Problem details
Below are records; please set down exactly the lines from the first through the one containing "Дополнительная информация".

Materials provided START

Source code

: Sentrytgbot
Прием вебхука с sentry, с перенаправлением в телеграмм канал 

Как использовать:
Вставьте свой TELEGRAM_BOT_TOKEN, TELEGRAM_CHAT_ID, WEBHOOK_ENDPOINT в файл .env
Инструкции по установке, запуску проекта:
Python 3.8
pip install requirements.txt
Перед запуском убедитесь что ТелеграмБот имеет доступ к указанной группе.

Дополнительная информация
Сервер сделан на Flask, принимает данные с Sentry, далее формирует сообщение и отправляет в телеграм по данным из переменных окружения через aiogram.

Materials provided END

Answer to the exercise
Source code

: Sentrytgbot
Прием вебхука с sentry, с перенаправлением в телеграмм канал 

Как использовать:
Вставьте свой TELEGRAM_BOT_TOKEN, TELEGRAM_CHAT_ID, WEBHOOK_ENDPOINT в файл .env
Инструкции по установке, запуску проекта:
Python 3.8
pip install requirements.txt
Перед запуском убедитесь что ТелеграмБот имеет доступ к указанной группе.

Дополнительная информация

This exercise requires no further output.